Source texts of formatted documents
[Start of Attachment]
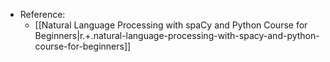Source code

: 

- Reference:
  - [[Natural Language Processing with spaCy and Python Course for Beginners|r.+.natural-language-processing-with-spacy-and-python-course-for-beginners]]
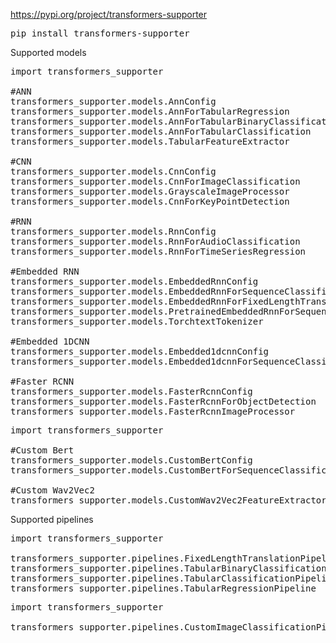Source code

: https://pypi.org/project/transformers-supporter
<pre>
pip install transformers-supporter
</pre>

Supported models 

<pre>
import transformers_supporter

#ANN
transformers_supporter.models.AnnConfig
transformers_supporter.models.AnnForTabularRegression
transformers_supporter.models.AnnForTabularBinaryClassification
transformers_supporter.models.AnnForTabularClassification
transformers_supporter.models.TabularFeatureExtractor

#CNN
transformers_supporter.models.CnnConfig
transformers_supporter.models.CnnForImageClassification
transformers_supporter.models.GrayscaleImageProcessor
transformers_supporter.models.CnnForKeyPointDetection

#RNN
transformers_supporter.models.RnnConfig
transformers_supporter.models.RnnForAudioClassification
transformers_supporter.models.RnnForTimeSeriesRegression

#Embedded RNN
transformers_supporter.models.EmbeddedRnnConfig
transformers_supporter.models.EmbeddedRnnForSequenceClassification
transformers_supporter.models.EmbeddedRnnForFixedLengthTranslation
transformers_supporter.models.PretrainedEmbeddedRnnForSequenceClassification
transformers_supporter.models.TorchtextTokenizer

#Embedded 1DCNN
transformers_supporter.models.Embedded1dcnnConfig
transformers_supporter.models.Embedded1dcnnForSequenceClassification

#Faster RCNN
transformers_supporter.models.FasterRcnnConfig
transformers_supporter.models.FasterRcnnForObjectDetection
transformers_supporter.models.FasterRcnnImageProcessor
</pre>

<pre>
import transformers_supporter

#Custom Bert
transformers_supporter.models.CustomBertConfig
transformers_supporter.models.CustomBertForSequenceClassification

#Custom Wav2Vec2
transformers_supporter.models.CustomWav2Vec2FeatureExtractor
</pre>

Supported pipelines

<pre>
import transformers_supporter

transformers_supporter.pipelines.FixedLengthTranslationPipeline
transformers_supporter.pipelines.TabularBinaryClassificationPipeline
transformers_supporter.pipelines.TabularClassificationPipeline
transformers_supporter.pipelines.TabularRegressionPipeline
</pre>
<pre>
import transformers_supporter

transformers_supporter.pipelines.CustomImageClassificationPipeline
</pre>
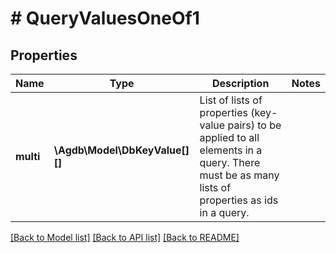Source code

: # # QueryValuesOneOf1

## Properties

Name | Type | Description | Notes
------------ | ------------- | ------------- | -------------
**multi** | **\Agdb\Model\DbKeyValue[][]** | List of lists of properties (key-value pairs) to be applied to all elements in a query. There must be as many lists of properties as ids in a query. |

[[Back to Model list]](../../README.md#models) [[Back to API list]](../../README.md#endpoints) [[Back to README]](../../README.md)

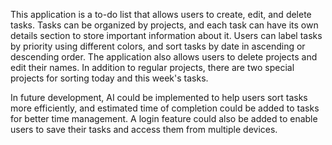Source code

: 
This application is a to-do list that allows users to create, edit, and delete tasks. 
Tasks can be organized by projects, and each task can have its own details section to store important information about it. 
Users can label tasks by priority using different colors, and sort tasks by date in ascending or descending order. The application also allows users to delete projects and edit their names.
In addition to regular projects, there are two special projects for sorting today and this week's tasks.

In future development, AI could be implemented to help users sort tasks more efficiently, and estimated time of completion could be added to tasks for better time management. A login feature could also be added to enable users to save their tasks and access them from multiple devices.
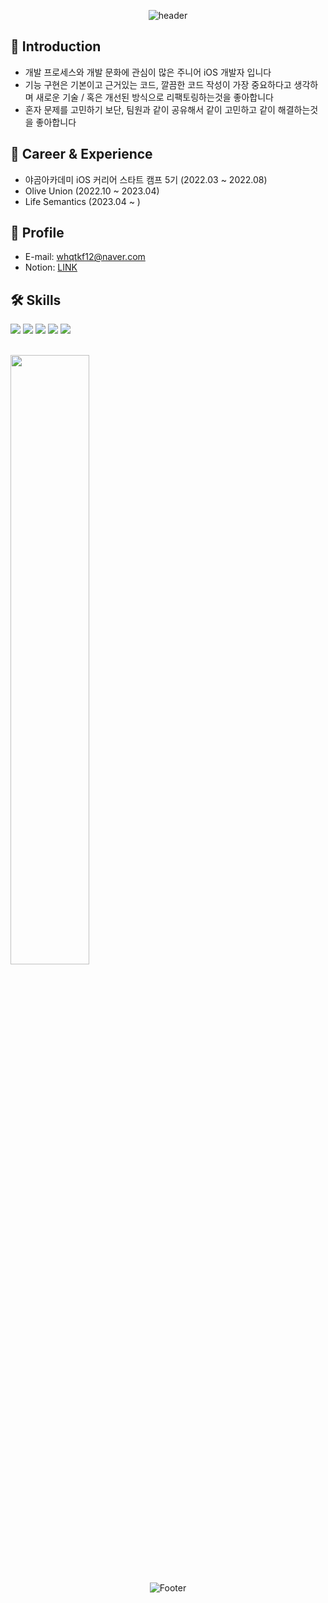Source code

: <div align=center>

![header](https://capsule-render.vercel.app/api?type=waving&color=auto&height=200&section=header&text=dudu's%20Github&fontSize=90)

  </div>


## 🤔 Introduction

- 개발 프로세스와 개발 문화에 관심이 많은 주니어 iOS 개발자 입니다 
- 기능 구현은 기본이고 근거있는 코드, 깔끔한 코드 작성이 가장 중요하다고 생각하며 새로운 기술 / 혹은 개선된 방식으로 리팩토링하는것을 좋아합니다
- 혼자 문제를 고민하기 보단, 팀원과 같이 공유해서 같이 고민하고 같이 해결하는것을 좋아합니다

## 🎈 Career & Experience

- 야곰아카데미 iOS 커리어 스타트 캠프 5기 (2022.03 ~ 2022.08)
- Olive Union (2022.10 ~ 2023.04)
- Life Semantics (2023.04 ~ )

## 📝 Profile
- E-mail: whqtkf12@naver.com
- Notion: [LINK](https://www.notion.so/0cd41ae605674b06a3ed5d4261f085db)

## 🛠️ Skills

<img src="https://img.shields.io/badge/Swift-F05138?style=for-the-badgee&logo=Swift&logoColor=white"> <img src="https://img.shields.io/badge/UIKit-CC2929?style=for-the-badgee&logo=Swift&logoColor=white">
<img src="https://img.shields.io/badge/SwiftUI-54BBFF?style=for-the-badgee&logo=Swift&logoColor=white">
<img src="https://img.shields.io/badge/RxSwift-B7178C?style=for-the-badgee&logo=ReactiveX&logoColor=white">
<img src="https://img.shields.io/badge/Combine-283274?style=for-the-badgee&logo=Swift&logoColor=white">

<br>
<img width="50%" src="https://github-readme-stats.vercel.app/api?username=FirstDo&show_icons=true&theme=github_dark&hide="/>

<div align=center>

![Footer](https://capsule-render.vercel.app/api?type=waving&color=auto&height=200&section=footer)

</div>
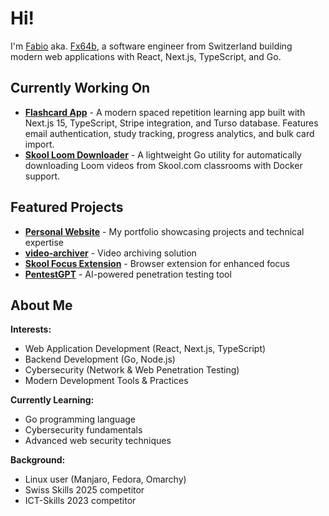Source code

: # Hi!
I'm [Fabio](https://fabio-maffucci.ch) aka. [Fx64b](https://fx64b.dev), a software engineer from Switzerland building modern web applications with React, Next.js, TypeScript, and Go.



## Currently Working On
- **[Flashcard App](https://github.com/Fx64b/learn)** - A modern spaced repetition learning app built with Next.js 15, TypeScript, Stripe integration, and Turso database. Features email authentication, study tracking, progress analytics, and bulk card import.
- **[Skool Loom Downloader](https://github.com/Fx64b/skool-loom-dl)** - A lightweight Go utility for automatically downloading Loom videos from Skool.com classrooms with Docker support.

## Featured Projects
- **[Personal Website](https://fx64b.dev)** - My portfolio showcasing projects and technical expertise
- **[video-archiver](https://github.com/Fx64b/video-archiver)** - Video archiving solution
- **[Skool Focus Extension](https://github.com/Fx64b/skool-focus-extension)** - Browser extension for enhanced focus
- **[PentestGPT](https://github.com/hackerai-tech/PentestGPT)** - AI-powered penetration testing tool

## About Me
**Interests:**
- Web Application Development (React, Next.js, TypeScript)
- Backend Development (Go, Node.js)
- Cybersecurity (Network & Web Penetration Testing)
- Modern Development Tools & Practices

**Currently Learning:**
- Go programming language
- Cybersecurity fundamentals
- Advanced web security techniques

**Background:**
- Linux user (Manjaro, Fedora, Omarchy)
- Swiss Skills 2025 competitor
- ICT-Skills 2023 competitor
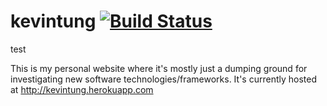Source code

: kevintung [![Build Status](https://travis-ci.org/kekekevin/kevintung.svg?branch=master)](https://travis-ci.org/kekekevin/kevintung)
=========

test

This is my personal website where it's mostly just a dumping ground for investigating new software technologies/frameworks.  It's currently hosted at http://kevintung.herokuapp.com
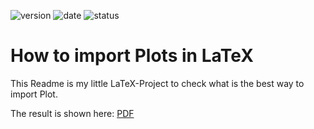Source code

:![version](https://img.shields.io/badge/version-0.1-blue.svg)
![date](https://img.shields.io/badge/date-2023--06--12-green.svg)
![status](https://img.shields.io/badge/status-development-yellow.svg)

# How to import Plots in LaTeX

This Readme is my little LaTeX-Project to check what is the best way to import Plot.

The result is shown here: [PDF](main.pdf)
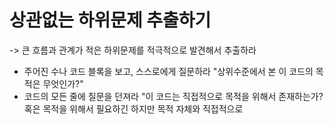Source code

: # 상관없는 하위문제 추출하기

-> 큰 흐름과 관계가 적은 하위문제를 적극적으로 발견해서 추출하라
  - 주어진 수나 코드 블록을 보고, 스스로에게 질문하라 "상위수준에서 본 이 코드의 목적은 무엇인가?"
  - 코드의 모든 줄에 질문을 던져라 "이 코드는 직접적으로 목적을 위해서 존재하는가? 혹은 목적을 위해서 필요하긴 하지만 목적 자체와 직접적으로 
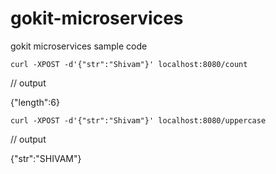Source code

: # gokit-microservices
gokit microservices sample code


`curl -XPOST -d'{"str":"Shivam"}' localhost:8080/count`

// output

{"length":6}

`curl -XPOST -d'{"str":"Shivam"}' localhost:8080/uppercase`

// output

{"str":"SHIVAM"}
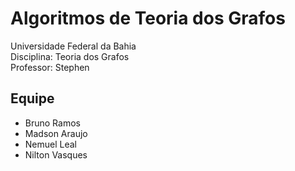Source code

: Algoritmos de Teoria dos Grafos
=====================================
Universidade Federal da Bahia   
Disciplina: Teoria dos Grafos   
Professor: Stephen   


Equipe
------------------------------------
* Bruno Ramos
* Madson Araujo
* Nemuel Leal
* Nilton Vasques
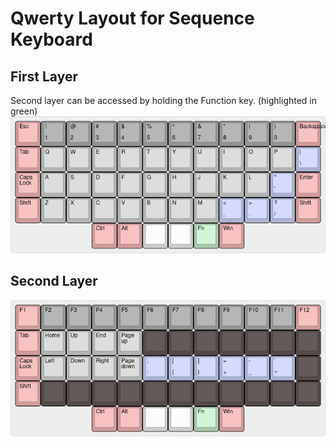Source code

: # Qwerty Layout for Sequence Keyboard

## First Layer
Second layer can be accessed by holding the Function key. (highlighted in green)
![alt "First Layer"](https://github.com/c0mplh4cks/sequence/blob/master/qwerty/documents/First_layer.png "First Layer")

## Second Layer
![alt "Second Layer"](https://github.com/c0mplh4cks/sequence/blob/master/qwerty/documents/Second_layer.png "Second Layer")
[End of Attachment]
Exercise aim » Nothing but an exact copy is asked for: the lines from the start of the records through the line with "transformers_supporter.models.CnnConfig", both ends included, minus any pictures.

Output below »
Source code

: 

- Reference:
  - [[Natural Language Processing with spaCy and Python Course for Beginners|r.+.natural-language-processing-with-spacy-and-python-course-for-beginners]]
Source code

: https://pypi.org/project/transformers-supporter
<pre>
pip install transformers-supporter
</pre>

Supported models 

<pre>
import transformers_supporter

#ANN
transformers_supporter.models.AnnConfig
transformers_supporter.models.AnnForTabularRegression
transformers_supporter.models.AnnForTabularBinaryClassification
transformers_supporter.models.AnnForTabularClassification
transformers_supporter.models.TabularFeatureExtractor

#CNN
transformers_supporter.models.CnnConfig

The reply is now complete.